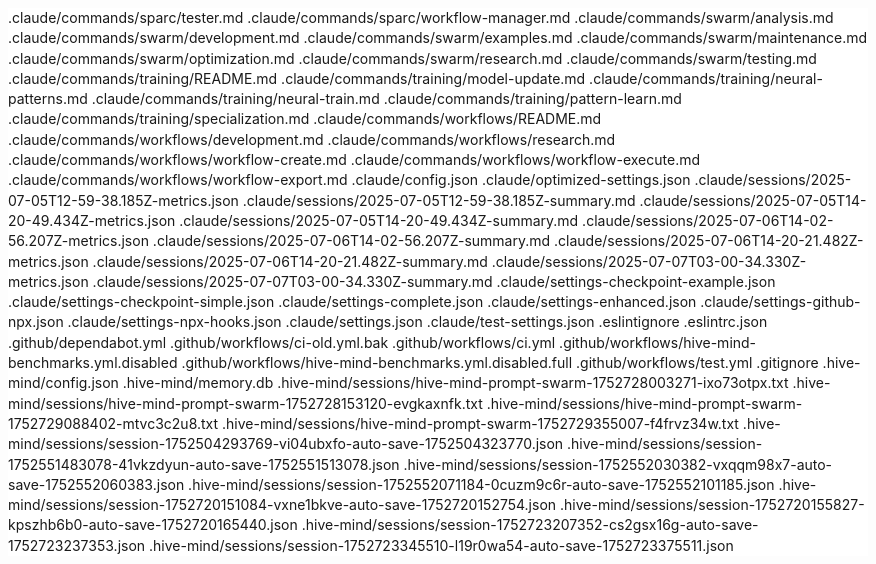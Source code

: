 .claude/commands/sparc/tester.md
.claude/commands/sparc/workflow-manager.md
.claude/commands/swarm/analysis.md
.claude/commands/swarm/development.md
.claude/commands/swarm/examples.md
.claude/commands/swarm/maintenance.md
.claude/commands/swarm/optimization.md
.claude/commands/swarm/research.md
.claude/commands/swarm/testing.md
.claude/commands/training/README.md
.claude/commands/training/model-update.md
.claude/commands/training/neural-patterns.md
.claude/commands/training/neural-train.md
.claude/commands/training/pattern-learn.md
.claude/commands/training/specialization.md
.claude/commands/workflows/README.md
.claude/commands/workflows/development.md
.claude/commands/workflows/research.md
.claude/commands/workflows/workflow-create.md
.claude/commands/workflows/workflow-execute.md
.claude/commands/workflows/workflow-export.md
.claude/config.json
.claude/optimized-settings.json
.claude/sessions/2025-07-05T12-59-38.185Z-metrics.json
.claude/sessions/2025-07-05T12-59-38.185Z-summary.md
.claude/sessions/2025-07-05T14-20-49.434Z-metrics.json
.claude/sessions/2025-07-05T14-20-49.434Z-summary.md
.claude/sessions/2025-07-06T14-02-56.207Z-metrics.json
.claude/sessions/2025-07-06T14-02-56.207Z-summary.md
.claude/sessions/2025-07-06T14-20-21.482Z-metrics.json
.claude/sessions/2025-07-06T14-20-21.482Z-summary.md
.claude/sessions/2025-07-07T03-00-34.330Z-metrics.json
.claude/sessions/2025-07-07T03-00-34.330Z-summary.md
.claude/settings-checkpoint-example.json
.claude/settings-checkpoint-simple.json
.claude/settings-complete.json
.claude/settings-enhanced.json
.claude/settings-github-npx.json
.claude/settings-npx-hooks.json
.claude/settings.json
.claude/test-settings.json
.eslintignore
.eslintrc.json
.github/dependabot.yml
.github/workflows/ci-old.yml.bak
.github/workflows/ci.yml
.github/workflows/hive-mind-benchmarks.yml.disabled
.github/workflows/hive-mind-benchmarks.yml.disabled.full
.github/workflows/test.yml
.gitignore
.hive-mind/config.json
.hive-mind/memory.db
.hive-mind/sessions/hive-mind-prompt-swarm-1752728003271-ixo73otpx.txt
.hive-mind/sessions/hive-mind-prompt-swarm-1752728153120-evgkaxnfk.txt
.hive-mind/sessions/hive-mind-prompt-swarm-1752729088402-mtvc3c2u8.txt
.hive-mind/sessions/hive-mind-prompt-swarm-1752729355007-f4frvz34w.txt
.hive-mind/sessions/session-1752504293769-vi04ubxfo-auto-save-1752504323770.json
.hive-mind/sessions/session-1752551483078-41vkzdyun-auto-save-1752551513078.json
.hive-mind/sessions/session-1752552030382-vxqqm98x7-auto-save-1752552060383.json
.hive-mind/sessions/session-1752552071184-0cuzm9c6r-auto-save-1752552101185.json
.hive-mind/sessions/session-1752720151084-vxne1bkve-auto-save-1752720152754.json
.hive-mind/sessions/session-1752720155827-kpszhb6b0-auto-save-1752720165440.json
.hive-mind/sessions/session-1752723207352-cs2gsx16g-auto-save-1752723237353.json
.hive-mind/sessions/session-1752723345510-l19r0wa54-auto-save-1752723375511.json
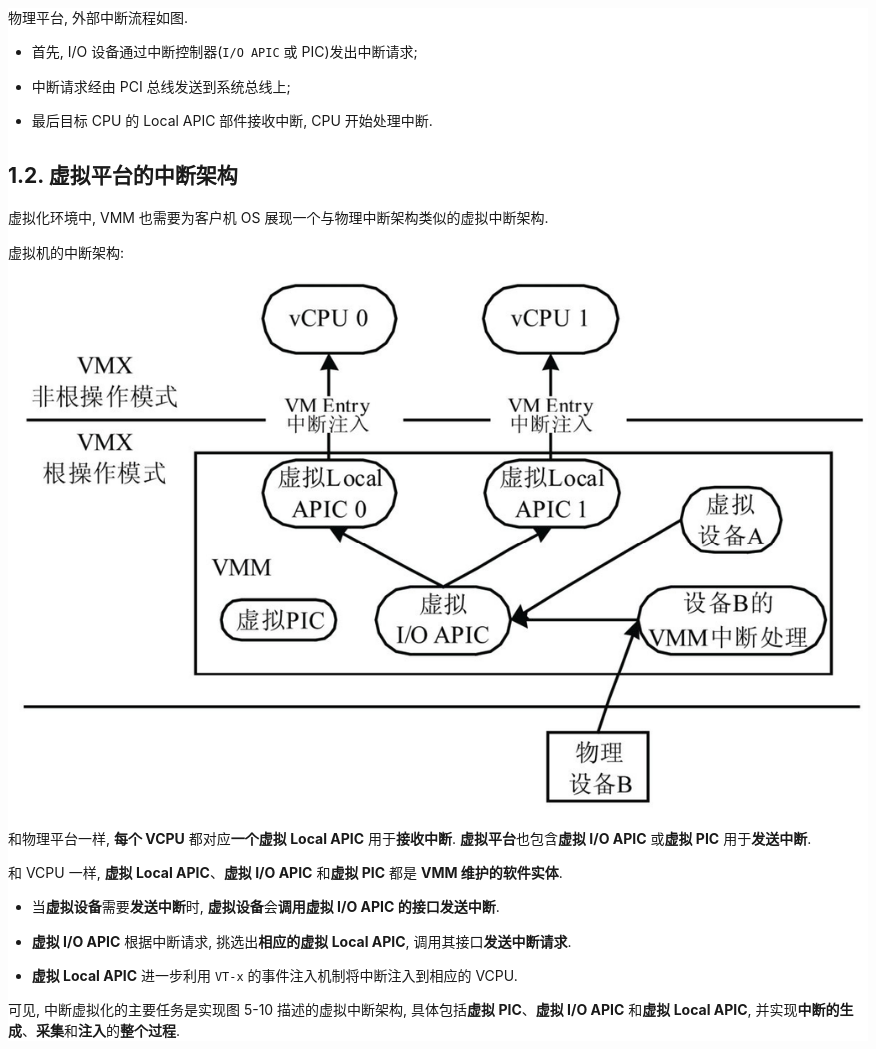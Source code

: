 物理平台, 外部中断流程如图.

- 首先, I/O 设备通过中断控制器(`I/O APIC` 或 PIC)发出中断请求;

- 中断请求经由 PCI 总线发送到系统总线上;

- 最后目标 CPU 的 Local APIC 部件接收中断, CPU 开始处理中断.

## 1.2. 虚拟平台的中断架构

虚拟化环境中, VMM 也需要为客户机 OS 展现一个与物理中断架构类似的虚拟中断架构.

虚拟机的中断架构:

![](./images/2019-07-01-18-20-22.png)

和物理平台一样, **每个 VCPU** 都对应**一个虚拟 Local APIC** 用于**接收中断**. **虚拟平台**也包含**虚拟 I/O APIC** 或**虚拟 PIC** 用于**发送中断**.

和 VCPU 一样, **虚拟 Local APIC**、**虚拟 I/O APIC** 和**虚拟 PIC** 都是 **VMM 维护的软件实体**.

- 当**虚拟设备**需要**发送中断**时, **虚拟设备**会**调用虚拟 I/O APIC 的接口发送中断**.

- **虚拟 I/O APIC** 根据中断请求, 挑选出**相应的虚拟 Local APIC**, 调用其接口**发送中断请求**.

- **虚拟 Local APIC** 进一步利用 `VT-x` 的事件注入机制将中断注入到相应的 VCPU.

可见, 中断虚拟化的主要任务是实现图 5-10 描述的虚拟中断架构, 具体包括**虚拟 PIC**、**虚拟 I/O APIC** 和**虚拟 Local APIC**, 并实现**中断的生成**、**采集**和**注入**的**整个过程**.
——————————
Without any of the pictures, repeat the entries above word for word.

Source code

: .claude/commands/sparc/tester.md
.claude/commands/sparc/workflow-manager.md
.claude/commands/swarm/analysis.md
.claude/commands/swarm/development.md
.claude/commands/swarm/examples.md
.claude/commands/swarm/maintenance.md
.claude/commands/swarm/optimization.md
.claude/commands/swarm/research.md
.claude/commands/swarm/testing.md
.claude/commands/training/README.md
.claude/commands/training/model-update.md
.claude/commands/training/neural-patterns.md
.claude/commands/training/neural-train.md
.claude/commands/training/pattern-learn.md
.claude/commands/training/specialization.md
.claude/commands/workflows/README.md
.claude/commands/workflows/development.md
.claude/commands/workflows/research.md
.claude/commands/workflows/workflow-create.md
.claude/commands/workflows/workflow-execute.md
.claude/commands/workflows/workflow-export.md
.claude/config.json
.claude/optimized-settings.json
.claude/sessions/2025-07-05T12-59-38.185Z-metrics.json
.claude/sessions/2025-07-05T12-59-38.185Z-summary.md
.claude/sessions/2025-07-05T14-20-49.434Z-metrics.json
.claude/sessions/2025-07-05T14-20-49.434Z-summary.md
.claude/sessions/2025-07-06T14-02-56.207Z-metrics.json
.claude/sessions/2025-07-06T14-02-56.207Z-summary.md
.claude/sessions/2025-07-06T14-20-21.482Z-metrics.json
.claude/sessions/2025-07-06T14-20-21.482Z-summary.md
.claude/sessions/2025-07-07T03-00-34.330Z-metrics.json
.claude/sessions/2025-07-07T03-00-34.330Z-summary.md
.claude/settings-checkpoint-example.json
.claude/settings-checkpoint-simple.json
.claude/settings-complete.json
.claude/settings-enhanced.json
.claude/settings-github-npx.json
.claude/settings-npx-hooks.json
.claude/settings.json
.claude/test-settings.json
.eslintignore
.eslintrc.json
.github/dependabot.yml
.github/workflows/ci-old.yml.bak
.github/workflows/ci.yml
.github/workflows/hive-mind-benchmarks.yml.disabled
.github/workflows/hive-mind-benchmarks.yml.disabled.full
.github/workflows/test.yml
.gitignore
.hive-mind/config.json
.hive-mind/memory.db
.hive-mind/sessions/hive-mind-prompt-swarm-1752728003271-ixo73otpx.txt
.hive-mind/sessions/hive-mind-prompt-swarm-1752728153120-evgkaxnfk.txt
.hive-mind/sessions/hive-mind-prompt-swarm-1752729088402-mtvc3c2u8.txt
.hive-mind/sessions/hive-mind-prompt-swarm-1752729355007-f4frvz34w.txt
.hive-mind/sessions/session-1752504293769-vi04ubxfo-auto-save-1752504323770.json
.hive-mind/sessions/session-1752551483078-41vkzdyun-auto-save-1752551513078.json
.hive-mind/sessions/session-1752552030382-vxqqm98x7-auto-save-1752552060383.json
.hive-mind/sessions/session-1752552071184-0cuzm9c6r-auto-save-1752552101185.json
.hive-mind/sessions/session-1752720151084-vxne1bkve-auto-save-1752720152754.json
.hive-mind/sessions/session-1752720155827-kpszhb6b0-auto-save-1752720165440.json
.hive-mind/sessions/session-1752723207352-cs2gsx16g-auto-save-1752723237353.json
.hive-mind/sessions/session-1752723345510-l19r0wa54-auto-save-1752723375511.json
Source code

: 物理平台, 外部中断流程如图.

- 首先, I/O 设备通过中断控制器(`I/O APIC` 或 PIC)发出中断请求;

- 中断请求经由 PCI 总线发送到系统总线上;

- 最后目标 CPU 的 Local APIC 部件接收中断, CPU 开始处理中断.

## 1.2. 虚拟平台的中断架构

虚拟化环境中, VMM 也需要为客户机 OS 展现一个与物理中断架构类似的虚拟中断架构.

虚拟机的中断架构:

![](./images/2019-07-01-18-20-22.png)

和物理平台一样, **每个 VCPU** 都对应**一个虚拟 Local APIC** 用于**接收中断**. **虚拟平台**也包含**虚拟 I/O APIC** 或**虚拟 PIC** 用于**发送中断**.

和 VCPU 一样, **虚拟 Local APIC**、**虚拟 I/O APIC** 和**虚拟 PIC** 都是 **VMM 维护的软件实体**.

- 当**虚拟设备**需要**发送中断**时, **虚拟设备**会**调用虚拟 I/O APIC 的接口发送中断**.

- **虚拟 I/O APIC** 根据中断请求, 挑选出**相应的虚拟 Local APIC**, 调用其接口**发送中断请求**.

- **虚拟 Local APIC** 进一步利用 `VT-x` 的事件注入机制将中断注入到相应的 VCPU.

可见, 中断虚拟化的主要任务是实现图 5-10 描述的虚拟中断架构, 具体包括**虚拟 PIC**、**虚拟 I/O APIC** 和**虚拟 Local APIC**, 并实现**中断的生成**、**采集**和**注入**的**整个过程**.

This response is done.